DENNIS is watching an old black-and-white movie on TV. He is a grungy, handsome, very athletic, formerly long-haired kid, just twenty-one years old, wearing baggy chino-type pants and an ancient polo shirt. He is a very quick, dynamic, fanatical, and bullying kind of person; amazingly good-natured and magnetic, but insanely competitive and almost always successfully so; a dark cult god of high school only recently encountering, without necessarily recognizing, the first evidence that the dazzling, aggressive hipster techniques with which he has always dominated his peers might not stand him in good stead for much longer.
The buzzer buzzes. DENNIS is too cool to answer it right away. It buzzes again. He gets up and goes to the intercom.
DENNIS. Yeah?
WARREN (over the intercom). Yo, Dennis. It’s me, Warren.
DENNIS. What do you want?
WARREN (over the intercom). Yo, lemme up.
DENNIS hits the buzzer. Sits down and watches TV. There is a knock at the door. Again, he doesn’t answer it right away. Another knock.
(Off.) Yo, Denny.
DENNIS gets up and unlocks the door without opening it, then plops down again to watch TV.
WARREN STRAUB comes in the front door. He is a skinny nineteen-year-old – an odd, kicked dog of a kid with large tracts of thoughtfulness in his personality that are not doing him much good at the moment, probably because they so infrequently influence his actions. He has spent most of his adolescence in hot water of one kind or another, but is just beginning to find beneath his natural eccentricity a dogged self-possession his friends may not all share. Despite his enormous self-destructiveness, he is above all things a trier, easily beaten back but hard to knock down. His language and wardrobe are heavily influenced by DENNIS – but only up to a point, and he would be a good-looking kid if he eased up on his personal style a little.

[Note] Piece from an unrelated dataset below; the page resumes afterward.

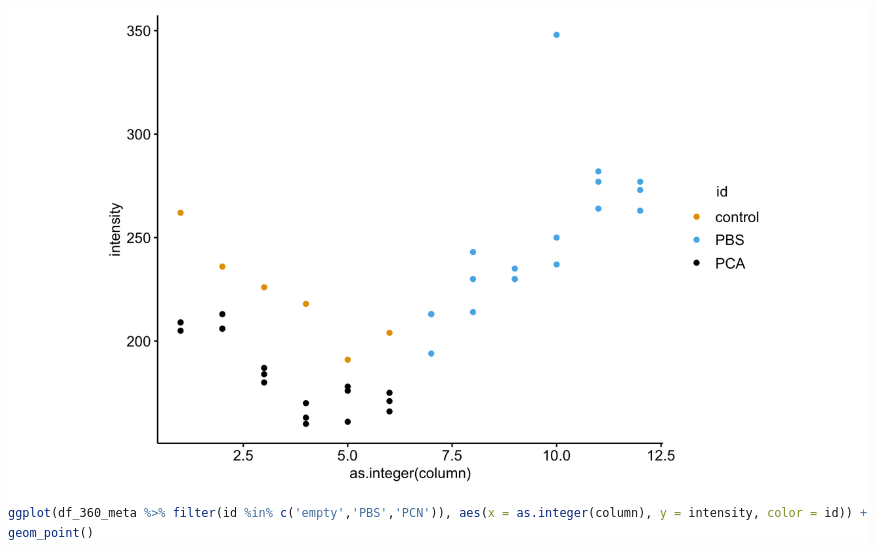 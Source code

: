 <img src="phz2019_Fig_S2_files/figure-html/unnamed-chunk-10-1.png" width="672" style="display: block; margin: auto;" />

```r
ggplot(df_360_meta %>% filter(id %in% c('empty','PBS','PCN')), aes(x = as.integer(column), y = intensity, color = id)) + geom_point()
```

He comes into the apartment lugging a very big suitcase and an overloaded heavy-duty hiking backpack.
Hey.
DENNIS. What’s with the suitcase?
WARREN. Nothing… What are you doing?
DENNIS. Nothing.
WARREN closes the door and puts down his stuff. Sits down next to DENNIS on the mattress and looks at the TV.
WARREN. What are you watching?
DENNIS. Lock the door.
WARREN gets up and locks the door. He sits down as before.
WARREN. What are you watching?
DENNIS flashes off the TV with the remote control.
DENNIS. Nothing. What do you want?
WARREN. Nothing.
DENNIS. I don’t have any pot.
WARREN. I don’t want any. I got some.
DENNIS. Let me see it.
WARREN produces a ziplock plastic bag carefully wrapped around a small amount of dark green marijuana. DENNIS opens it and smells it.
This is good. Where’d you get it?
WARREN. From Christian.
DENNIS. Can we smoke it?
WARREN. I’m saving it.
DENNIS. For what?
DENNIS takes the pot out of the bag and reaches for a record album.
He starts to crumble the pot onto the album cover.
WARREN. Just half.
DENNIS. Shut up.
WARREN. Just half, man.
DENNIS looks at him and crumbles the rest of the pot onto the album.
DENNIS. You got papers?
WARREN. You’re a fuckin’ asshole.
He gets up. DENNIS laughs.
DENNIS. There’s some papers on the table. Gimme one.
WARREN does not comply.
DENNIS (sharply). Hey! Give me a rolling paper. Do you know how much money you owe me?
WARREN takes out a small wad of bills, peels off a few, and drops them on the bed.
Where’d you get this?
WARREN. What do you care?
DENNIS. Well if you’re so rich then you can get more pot from Christian tomorrow, so give me the fucking rolling papers before I beat the shit out of you.
WARREN goes to the table and throws a packet of Club or Zig-Zag rice papers to DENNIS.
What happened, Jasonius kicked you out?
WARREN. No, man, I left.
DENNIS. You can’t stay here.
WARREN. I don’t want to stay here.
DENNIS. Why’d he kick you out? What’d you do?
WARREN. Nothing. I got stoned and he comes home and he’s like, ‘This apartment smells like pot all the time.’ And I’m like, ‘Yeah, ’cause I’m always smoking it.’ So then he’s like, ‘I want that smell out of this house.’ And then he’s like, ‘No, actually, I want you out of this house.’ Then he throws a few bills on the floor and is like, ‘There’s some cash, now pack up your shit and get out before I beat your fuckin’ head in.’ And I was like, ‘Whatever.’ So he went on a date with his whore, and I packed up my stuff and left.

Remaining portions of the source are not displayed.